NIDA: Examine the role of various combinations and potencies of the two main cannabinoids (THC and CBD) and their effects on modulating the endocannabinoid system for pain perception and analgesia; effects of long-term endocannabinoid system therapies on addiction liability.

NCI: The role of cannabinoids and the endocannabinoid system in the treatment tumor-related pain conditions, such as metastatic bone pain, and painful conditions arising from the treatment of cancer, such as chemotherapy induced peripheral neuropathy, aromatase inhibitor arthralgias, and radiation induced stomatitis.

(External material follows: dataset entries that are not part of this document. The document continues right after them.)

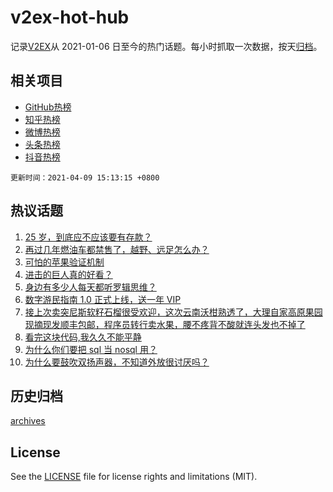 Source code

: # v2ex-hot-hub

 记录[V2EX](https://www.v2ex.com/)从 2021-01-06 日至今的热门话题。每小时抓取一次数据，按天[归档](archives)。
 
 ## 相关项目

- [GitHub热榜](https://github.com/snaildev/github-hot-hub)
- [知乎热榜](https://github.com/snaildev/zhihu-hot-hub)
- [微博热榜](https://github.com/snaildev/weibo-hot-hub)
- [头条热榜](https://github.com/snaildev/toutiao-hot-hub)
- [抖音热榜](https://github.com/snaildev/douyin-hot-hub)


 `更新时间：2021-04-09 15:13:15 +0800`

## 热议话题

1. [25 岁，到底应不应该要有存款？](https://www.v2ex.com/t/769087)
1. [再过几年燃油车都禁售了，越野、远足怎么办？](https://www.v2ex.com/t/769103)
1. [可怕的苹果验证机制](https://www.v2ex.com/t/769272)
1. [进击的巨人真的好看？](https://www.v2ex.com/t/769313)
1. [身边有多少人每天都听罗辑思维？](https://www.v2ex.com/t/769271)
1. [数字游民指南 1.0 正式上线，送一年 VIP](https://www.v2ex.com/t/769362)
1. [接上次卖突尼斯软籽石榴很受欢迎，这次云南沃柑熟透了，大理自家高原果园现摘现发顺丰包邮，程序员转行卖水果，腰不疼背不酸就连头发也不掉了](https://www.v2ex.com/t/769100)
1. [看完这块代码,我久久不能平静](https://www.v2ex.com/t/769094)
1. [为什么你们要把 sql 当 nosql 用？](https://www.v2ex.com/t/769160)
1. [为什么要鼓吹双扬声器，不知道外放很讨厌吗？](https://www.v2ex.com/t/769288)

## 历史归档

[archives](archives)

## License

See the [LICENSE](LICENSE) file for license rights and limitations (MIT).
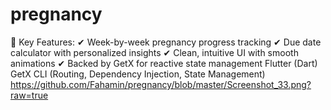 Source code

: # pregnancy
🔹 Key Features:
✔ Week-by-week pregnancy progress tracking
✔ Due date calculator with personalized insights
✔ Clean, intuitive UI with smooth animations
✔ Backed by GetX for reactive state management
Flutter (Dart)
GetX CLI (Routing, Dependency Injection, State Management)
https://github.com/Fahamin/pregnancy/blob/master/Screenshot_33.png?raw=true
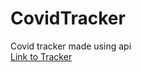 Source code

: # CovidTracker
Covid tracker made using api  
[Link to Tracker](https://godslayer201.github.io/Covid19-tracker/)
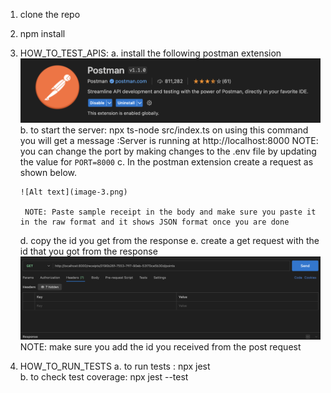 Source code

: 
1. clone the repo
2. npm install

3. HOW_TO_TEST_APIS:
    a. install the following postman extension
        ![Alt text](image.png)
    b. to start the server: npx ts-node src/index.ts 
    on using this command you will get a message :Server is running at http://localhost:8000
    NOTE: you can change the port by making changes to the .env file by updating the value for `PORT=8000`
    c. In the postman extension create a request as shown below. 

       ![Alt text](image-3.png)

        NOTE: Paste sample receipt in the body and make sure you paste it in the raw format and it shows JSON format once you are done
    d. copy the id you get from the response
    e. create a get request with the id that you got from the response 
       ![Alt text](image-2.png)
        NOTE: make sure you add the id you received from the post request
4. HOW_TO_RUN_TESTS
    a. to run tests : npx jest   
    b. to check test coverage: npx jest --test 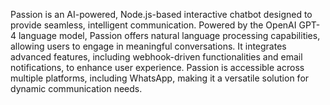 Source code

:Passion is an AI-powered, Node.js-based interactive chatbot designed to provide seamless, intelligent communication. Powered by the OpenAI GPT-4 language model, Passion offers natural language processing capabilities, allowing users to engage in meaningful conversations. It integrates advanced features, including webhook-driven functionalities and email notifications, to enhance user experience. Passion is accessible across multiple platforms, including WhatsApp, making it a versatile solution for dynamic communication needs.

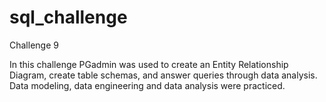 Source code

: # sql_challenge
Challenge 9

In this challenge PGadmin was used to create an Entity Relationship Diagram, create table schemas, and answer queries through data analysis. Data modeling, data engineering and data analysis were practiced. 
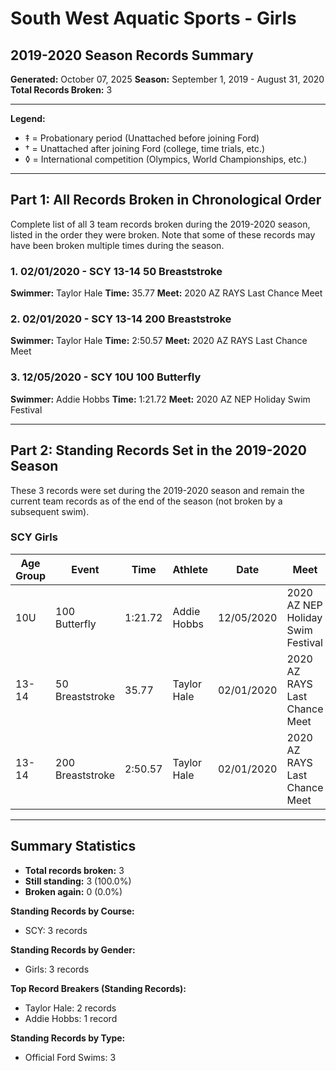 # South West Aquatic Sports - Girls
## 2019-2020 Season Records Summary

**Generated:** October 07, 2025
**Season:** September 1, 2019 - August 31, 2020
**Total Records Broken:** 3

---

**Legend:**
- ‡ = Probationary period (Unattached before joining Ford)
- † = Unattached after joining Ford (college, time trials, etc.)
- ◊ = International competition (Olympics, World Championships, etc.)

---

## Part 1: All Records Broken in Chronological Order

Complete list of all 3 team records broken during the 2019-2020 season,
listed in the order they were broken. Note that some of these records may have
been broken multiple times during the season.

### 1. 02/01/2020 - SCY 13-14 50 Breaststroke

**Swimmer:** Taylor Hale
**Time:** 35.77
**Meet:** 2020 AZ RAYS Last Chance Meet

### 2. 02/01/2020 - SCY 13-14 200 Breaststroke

**Swimmer:** Taylor Hale
**Time:** 2:50.57
**Meet:** 2020 AZ RAYS Last Chance Meet

### 3. 12/05/2020 - SCY 10U 100 Butterfly

**Swimmer:** Addie Hobbs
**Time:** 1:21.72
**Meet:** 2020 AZ NEP Holiday Swim Festival

---

## Part 2: Standing Records Set in the 2019-2020 Season

These 3 records were set during the 2019-2020 season and remain
the current team records as of the end of the season (not broken by a subsequent swim).

### SCY Girls

| Age Group | Event | Time | Athlete | Date | Meet |
|-----------|-------|------|---------|------|------|
| 10U | 100 Butterfly | 1:21.72 | Addie Hobbs | 12/05/2020 | 2020 AZ NEP Holiday Swim Festival |
| 13-14 | 50 Breaststroke | 35.77 | Taylor Hale | 02/01/2020 | 2020 AZ RAYS Last Chance Meet |
| 13-14 | 200 Breaststroke | 2:50.57 | Taylor Hale | 02/01/2020 | 2020 AZ RAYS Last Chance Meet |


---

## Summary Statistics

- **Total records broken:** 3
- **Still standing:** 3 (100.0%)
- **Broken again:** 0 (0.0%)

**Standing Records by Course:**
- SCY: 3 records

**Standing Records by Gender:**
- Girls: 3 records

**Top Record Breakers (Standing Records):**
- Taylor Hale: 2 records
- Addie Hobbs: 1 record

**Standing Records by Type:**
- Official Ford Swims: 3
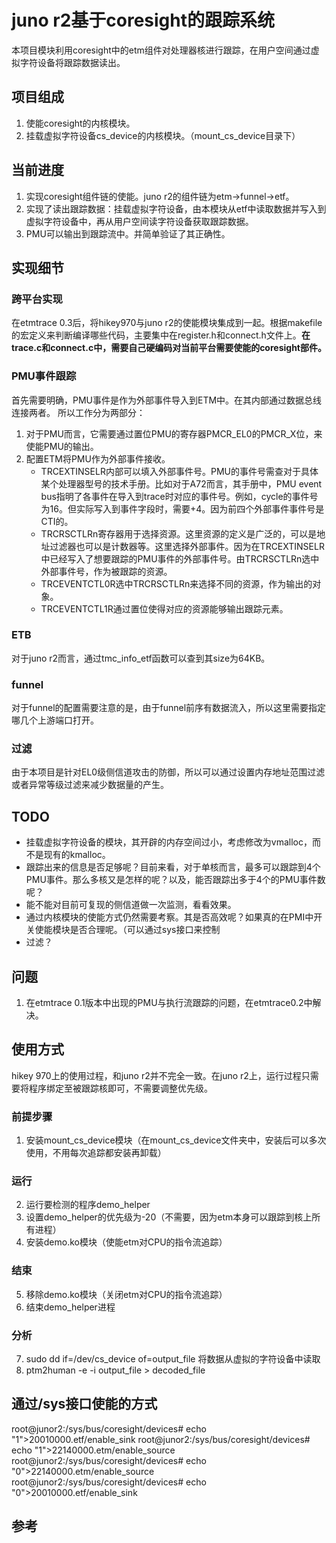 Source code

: # juno r2基于coresight的跟踪系统
本项目模块利用coresight中的etm组件对处理器核进行跟踪，在用户空间通过虚拟字符设备将跟踪数据读出。
## 项目组成
1. 使能coresight的内核模块。
2. 挂载虚拟字符设备cs_device的内核模块。（mount_cs_device目录下）
## 当前进度
1. 实现coresight组件链的使能。juno r2的组件链为etm->funnel->etf。
2. 实现了读出跟踪数据：挂载虚拟字符设备，由本模块从etf中读取数据并写入到虚拟字符设备中，再从用户空间读字符设备获取跟踪数据。
3. PMU可以输出到跟踪流中。并简单验证了其正确性。
## 实现细节
### 跨平台实现
在etmtrace 0.3后，将hikey970与juno r2的使能模块集成到一起。根据makefile的宏定义来判断编译哪些代码，主要集中在register.h和connect.h文件上。**在trace.c和connect.c中，需要自己硬编码对当前平台需要使能的coresight部件。**
### PMU事件跟踪
首先需要明确，PMU事件是作为外部事件导入到ETM中。在其内部通过数据总线连接两者。
所以工作分为两部分：
1. 对于PMU而言，它需要通过置位PMU的寄存器PMCR_EL0的PMCR_X位，来使能PMU的输出。
2. 配置ETM将PMU作为外部事件接收。
    - TRCEXTINSELR内部可以填入外部事件号。PMU的事件号需查对于具体某个处理器型号的技术手册。比如对于A72而言，其手册中，PMU event bus指明了各事件在导入到trace时对应的事件号。例如，cycle的事件号为16。但实际写入到事件字段时，需要+4。因为前四个外部事件事件号是CTI的。
    - TRCRSCTLRn寄存器用于选择资源。这里资源的定义是广泛的，可以是地址过滤器也可以是计数器等。这里选择外部事件。因为在TRCEXTINSELR中已经写入了想要跟踪的PMU事件的外部事件号。由TRCRSCTLRn选中外部事件号，作为被跟踪的资源。
    - TRCEVENTCTL0R选中TRCRSCTLRn来选择不同的资源，作为输出的对象。
    - TRCEVENTCTL1R通过置位使得对应的资源能够输出跟踪元素。
### ETB
对于juno r2而言，通过tmc_info_etf函数可以查到其size为64KB。
### funnel
对于funnel的配置需要注意的是，由于funnel前序有数据流入，所以这里需要指定哪几个上游端口打开。
### 过滤
由于本项目是针对EL0级侧信道攻击的防御，所以可以通过设置内存地址范围过滤或者异常等级过滤来减少数据量的产生。

## TODO
- 挂载虚拟字符设备的模块，其开辟的内存空间过小，考虑修改为vmalloc，而不是现有的kmalloc。
- 跟踪出来的信息是否足够呢？目前来看，对于单核而言，最多可以跟踪到4个PMU事件。那么多核又是怎样的呢？以及，能否跟踪出多于4个的PMU事件数呢？
- 能不能对目前可复现的侧信道做一次监测，看看效果。
- 通过内核模块的使能方式仍然需要考察。其是否高效呢？如果真的在PMI中开关使能模块是否合理呢。（可以通过sys接口来控制
- 过滤？
## 问题
1. 在etmtrace 0.1版本中出现的PMU与执行流跟踪的问题，在etmtrace0.2中解决。
## 使用方式
hikey 970上的使用过程，和juno r2并不完全一致。在juno r2上，运行过程只需要将程序绑定至被跟踪核即可，不需要调整优先级。
### 前提步骤
1. 安装mount_cs_device模块（在mount_cs_device文件夹中，安装后可以多次使用，不用每次追踪都安装再卸载）
### 运行
2. 运行要检测的程序demo_helper
3. 设置demo_helper的优先级为-20（不需要，因为etm本身可以跟踪到核上所有进程）
4. 安装demo.ko模块（使能etm对CPU的指令流追踪）
### 结束
5. 移除demo.ko模块（关闭etm对CPU的指令流追踪）
6. 结束demo_helper进程
### 分析
7. sudo dd if=/dev/cs_device of=output_file 将数据从虚拟的字符设备中读取
8. ptm2human -e -i output_file > decoded_file

## 通过/sys接口使能的方式
root@junor2:/sys/bus/coresight/devices# echo "1">20010000.etf/enable_sink 
root@junor2:/sys/bus/coresight/devices# echo "1">22140000.etm/enable_source 
root@junor2:/sys/bus/coresight/devices# echo "0">22140000.etm/enable_source 
root@junor2:/sys/bus/coresight/devices# echo "0">20010000.etf/enable_sink

## 参考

NCCIH: The role of naturally occurring phytocannabinoids and their derivatives either alone or in conjunction with other complementary approaches (e.g. other natural products, mind-body programs) in modulating the biological and neural systems associated with pain perception and analgesia in relevant model organisms or human subjects as well as the mechanisms underlying cannabinoid analgesic and anti-inflammatory properties. NCCIH will not fund research proposing efficacy or effectiveness clinical trials through this FOA (please see NCCIH Clinical Trial Funding Opportunities instead). Investigators are strongly encouraged to discuss their research plans with NCCIH program staff prior to submitting their application.

NICHD:  Characterization of the cannabinoids and endocannabinoid system as potential targets for treatment of dysmenorrhea, vulvodynia, and chronic pelvic pain due to endometriosis and other gynecologic disorders.  Studies into the role of these systems in the management of spasticity, neuropathic pain, bone pain, musculoskeletal pain and pain secondary to other disabling conditions. Cannabinoids and endocannabinoid system and their therapeutic and adverse effects in pregnancy and its outcomes.

NIAAA: Alcohol abuse/dependence causes increased pain sensitivity and neuropathic pain. The role of endocannabinoids in mediating the actions of alcohol in inducing and regulating pain responses will be the primary interest.